■ What is needed: Looking at the records below, count how many lines contain the string "page". Give that number alone.

■ Data excerpts:
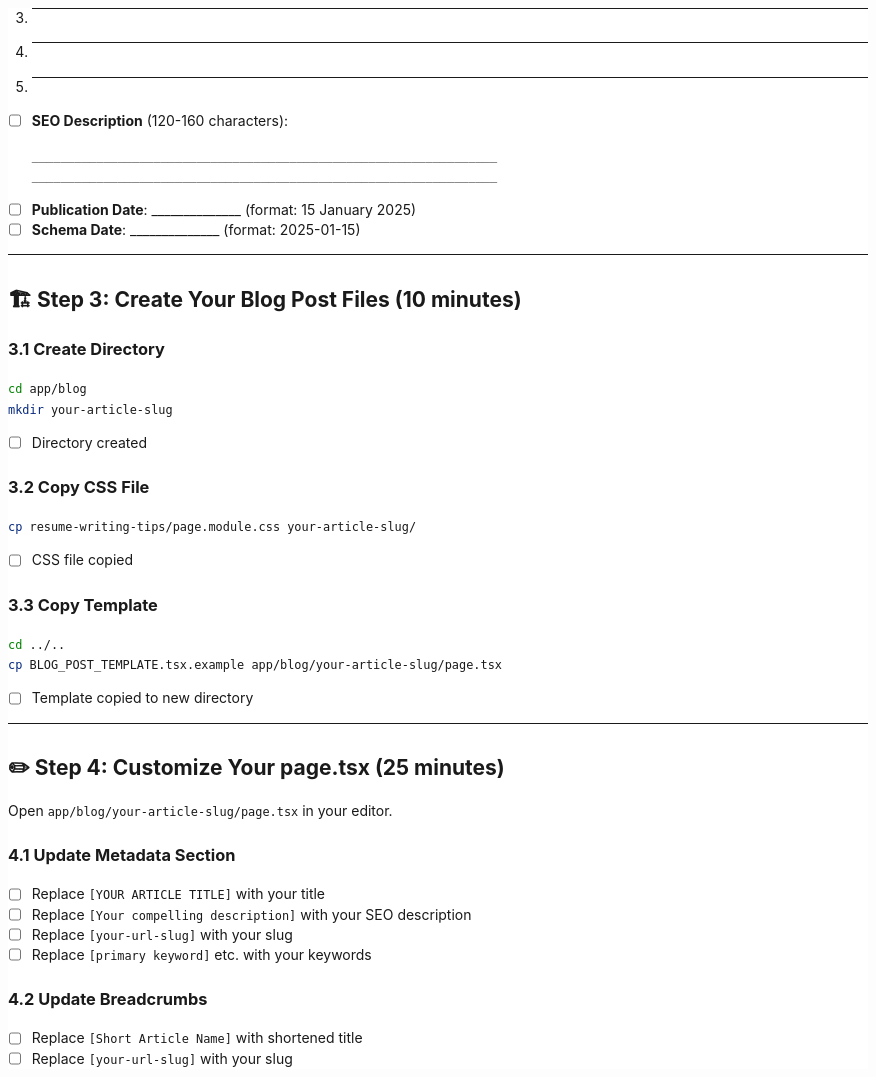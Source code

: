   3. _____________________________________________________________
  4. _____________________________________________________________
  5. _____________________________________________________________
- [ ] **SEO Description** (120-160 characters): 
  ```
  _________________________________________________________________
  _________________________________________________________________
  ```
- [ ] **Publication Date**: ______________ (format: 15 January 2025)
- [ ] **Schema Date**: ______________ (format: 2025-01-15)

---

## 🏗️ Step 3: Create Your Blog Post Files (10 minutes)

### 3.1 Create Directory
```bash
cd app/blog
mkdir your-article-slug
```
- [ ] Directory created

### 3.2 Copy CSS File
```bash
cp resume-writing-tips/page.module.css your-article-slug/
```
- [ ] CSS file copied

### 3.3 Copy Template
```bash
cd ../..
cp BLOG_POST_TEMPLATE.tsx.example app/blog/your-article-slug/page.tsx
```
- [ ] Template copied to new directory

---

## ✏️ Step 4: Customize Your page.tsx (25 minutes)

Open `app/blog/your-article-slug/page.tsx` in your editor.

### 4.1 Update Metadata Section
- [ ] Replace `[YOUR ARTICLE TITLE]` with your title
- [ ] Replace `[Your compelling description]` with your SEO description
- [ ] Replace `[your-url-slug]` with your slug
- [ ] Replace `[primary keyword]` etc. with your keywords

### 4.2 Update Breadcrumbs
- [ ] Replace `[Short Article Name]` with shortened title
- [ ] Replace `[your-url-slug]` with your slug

...

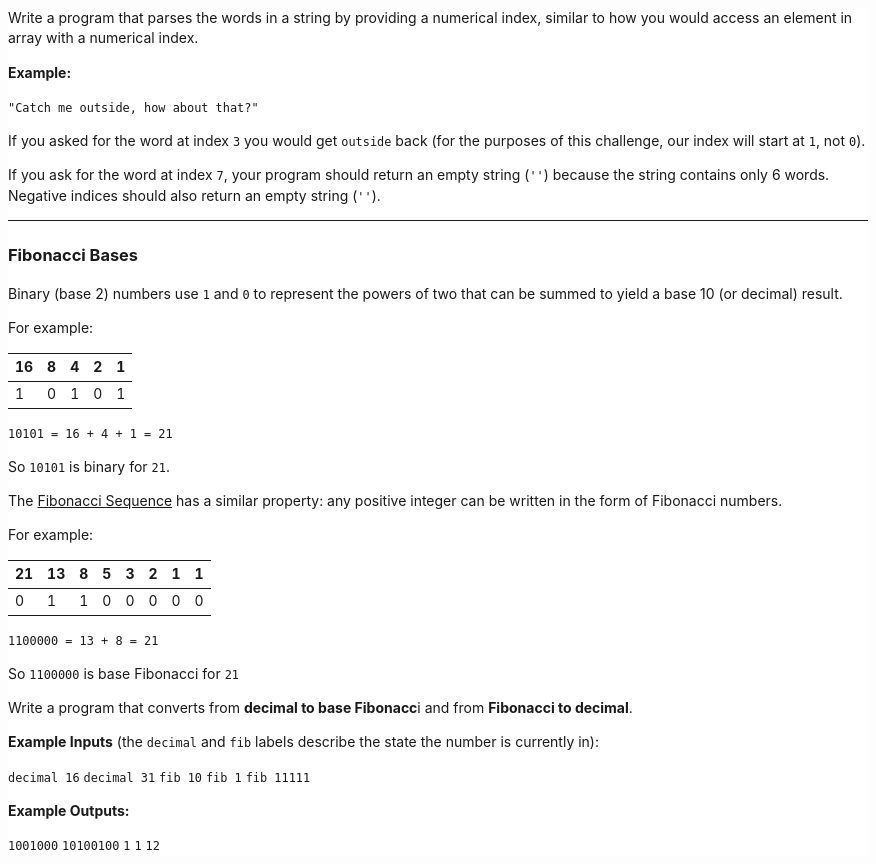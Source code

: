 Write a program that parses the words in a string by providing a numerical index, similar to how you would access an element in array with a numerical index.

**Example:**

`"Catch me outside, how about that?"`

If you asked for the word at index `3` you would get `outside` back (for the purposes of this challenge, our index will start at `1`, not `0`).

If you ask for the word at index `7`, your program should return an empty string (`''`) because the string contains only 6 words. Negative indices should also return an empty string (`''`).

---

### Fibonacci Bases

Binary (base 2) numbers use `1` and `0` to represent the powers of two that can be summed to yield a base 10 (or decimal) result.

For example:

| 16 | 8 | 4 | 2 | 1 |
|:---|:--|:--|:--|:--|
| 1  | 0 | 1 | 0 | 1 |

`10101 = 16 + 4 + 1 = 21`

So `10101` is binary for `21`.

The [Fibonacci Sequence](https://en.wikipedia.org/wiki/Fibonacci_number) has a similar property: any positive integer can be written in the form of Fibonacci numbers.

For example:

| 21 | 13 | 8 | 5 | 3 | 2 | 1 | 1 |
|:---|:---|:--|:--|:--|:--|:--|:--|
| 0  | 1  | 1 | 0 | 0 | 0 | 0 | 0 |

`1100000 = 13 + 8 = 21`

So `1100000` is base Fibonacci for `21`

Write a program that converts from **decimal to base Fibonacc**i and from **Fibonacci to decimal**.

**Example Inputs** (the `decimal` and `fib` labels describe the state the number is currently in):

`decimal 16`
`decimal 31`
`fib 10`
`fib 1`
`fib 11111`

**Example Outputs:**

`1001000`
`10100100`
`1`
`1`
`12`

==

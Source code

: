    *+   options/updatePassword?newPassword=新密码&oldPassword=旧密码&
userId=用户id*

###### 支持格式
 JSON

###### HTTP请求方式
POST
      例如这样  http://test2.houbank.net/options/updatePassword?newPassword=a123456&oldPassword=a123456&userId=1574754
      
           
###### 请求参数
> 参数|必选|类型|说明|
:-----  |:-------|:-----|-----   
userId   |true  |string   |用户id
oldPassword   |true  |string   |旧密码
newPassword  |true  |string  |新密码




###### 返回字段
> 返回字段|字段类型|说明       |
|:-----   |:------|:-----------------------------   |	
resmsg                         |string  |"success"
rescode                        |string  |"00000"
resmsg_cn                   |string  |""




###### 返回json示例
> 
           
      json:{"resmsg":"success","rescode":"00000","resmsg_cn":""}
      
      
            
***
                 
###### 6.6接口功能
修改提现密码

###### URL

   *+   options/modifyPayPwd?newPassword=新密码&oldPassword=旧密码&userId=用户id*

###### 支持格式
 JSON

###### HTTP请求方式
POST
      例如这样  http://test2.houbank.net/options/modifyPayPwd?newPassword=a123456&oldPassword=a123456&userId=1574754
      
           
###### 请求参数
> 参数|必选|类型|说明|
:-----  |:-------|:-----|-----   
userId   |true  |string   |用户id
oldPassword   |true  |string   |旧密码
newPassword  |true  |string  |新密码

■ Output of the exercise: 4